Je n’ai jamais vu mon père pleurer. Même pas aux enterrements. Ça vient peut-être de là.

Qu’est-ce que tu attends de la prochaine génération ?
Je crois que les gens acceptent de plus en plus le fait d’être vulnérables. Et la prochaine génération trouvera sans doute plus normal de voir un homme pleurer. Mais on n’y est pas encore. Certains de mes amis auront plus de facilités à partager un moment avec un étranger rencontré dans un café, ou ils iront chercher de l’aide sur le net plutôt que de se tourner vers un proche. Ils essaient de trouver un lieu sûr, où on ne va pas les juger.

Ajay, 22 ans

Ajay

Ajay

Quand est-ce que tu as pleuré pour la dernière fois ?
Il y a environ six mois. J’étais allé rendre visite à mon père, à New York. Il vit là-bas avec ma petite sœur qui a 18 ans. On a eu quelques petits soucis familiaux à cette période et, finalement, j’ai dû rentrer à la maison. C’était très dur pour moi de laisser ma sœur là-bas. Je me suis senti coupable parce que je suis son grand frère, et je ne peux pas prendre soin d’elle quand elle est si loin.

En général, tu as le sentiment que tu peux pleurer si tu en as besoin ?
Oui, mais je garde tout à l’intérieur quand je suis en famille. Quand je suis chez mon père à New York, par exemple, au moment de partir, quand on est sur le pas de la porte, je sens bien que d’une seconde à l’autre, quelqu’un peut commencer à pleurer. Comme je suis le grand frère, je ne veux pas être le premier à pleurer, parce que je sais que les autres suivront.

C’est une grosse responsabilité…
Ouais, mais c’est ça d’être le grand frère. Tu n’as pas envie d’être celui qui va ouvrir les vannes et commencer à pleurer devant tout le monde. C’est un rôle que j’ai décidé d’assumer parce que je veux protéger ma sœur.

Penses-tu qu’il y a une stigmatisation des hommes qui pleurent ?
Clairement. Mais j’ai aussi l’impression que c’est en train de changer. Le taux de suicide très élevé chez les hommes d’aujourd’hui est un véritable problème. Si les hommes peuvent s’ouvrir et exprimer leurs émotions, peut-être que ça permettra de lutter contre ce fléau. 

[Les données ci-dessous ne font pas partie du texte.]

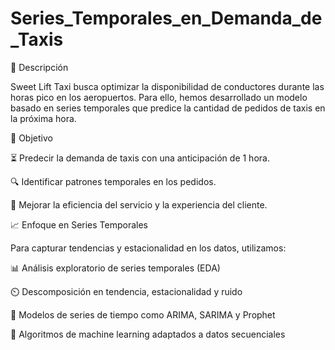 # Series_Temporales_en_Demanda_de_Taxis

📌 Descripción

Sweet Lift Taxi busca optimizar la disponibilidad de conductores durante las horas pico en los aeropuertos. Para ello, hemos desarrollado un modelo basado en series temporales que predice la cantidad de pedidos de taxis en la próxima hora.

🎯 Objetivo

⏳ Predecir la demanda de taxis con una anticipación de 1 hora.

🔍 Identificar patrones temporales en los pedidos.

🚀 Mejorar la eficiencia del servicio y la experiencia del cliente.

📈 Enfoque en Series Temporales

Para capturar tendencias y estacionalidad en los datos, utilizamos:

📊 Análisis exploratorio de series temporales (EDA)

⏲️ Descomposición en tendencia, estacionalidad y ruido

🔢 Modelos de series de tiempo como ARIMA, SARIMA y Prophet

🤖 Algoritmos de machine learning adaptados a datos secuenciales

Tu crois qu’il devrait y avoir plus de lieux où l’on peut exprimer librement nos émotions ?
Ah oui. Bien sûr. Mais je crois aussi que chacun a ses lieux, ses espaces particuliers dans lesquels il se sent à l’aise pour exprimer ce qu’il ressent. Quand je me balade en caisse avec mes potes, c’est un moment où j’ai le sentiment de pouvoir rentrer dans des trucs plus personnels par rapport à des problèmes ou des souffrances que je ressens. En fait, je crois que les hommes n’ont pas de problème à exprimer leurs émotions s’ils sont avec des personnes en qui ils ont confiance. Mais personne n’a envie d’être celui qui pleure tout le temps. Si notre société, c’est-à-dire nous, veut supprimer cette stigmatisation des hommes qui pleurent, il faut montrer aux gens pourquoi c’est important. Et on doit aussi aider nos petits mecs, les jeunes garçons d’aujourd’hui, à comprendre leurs propres émotions.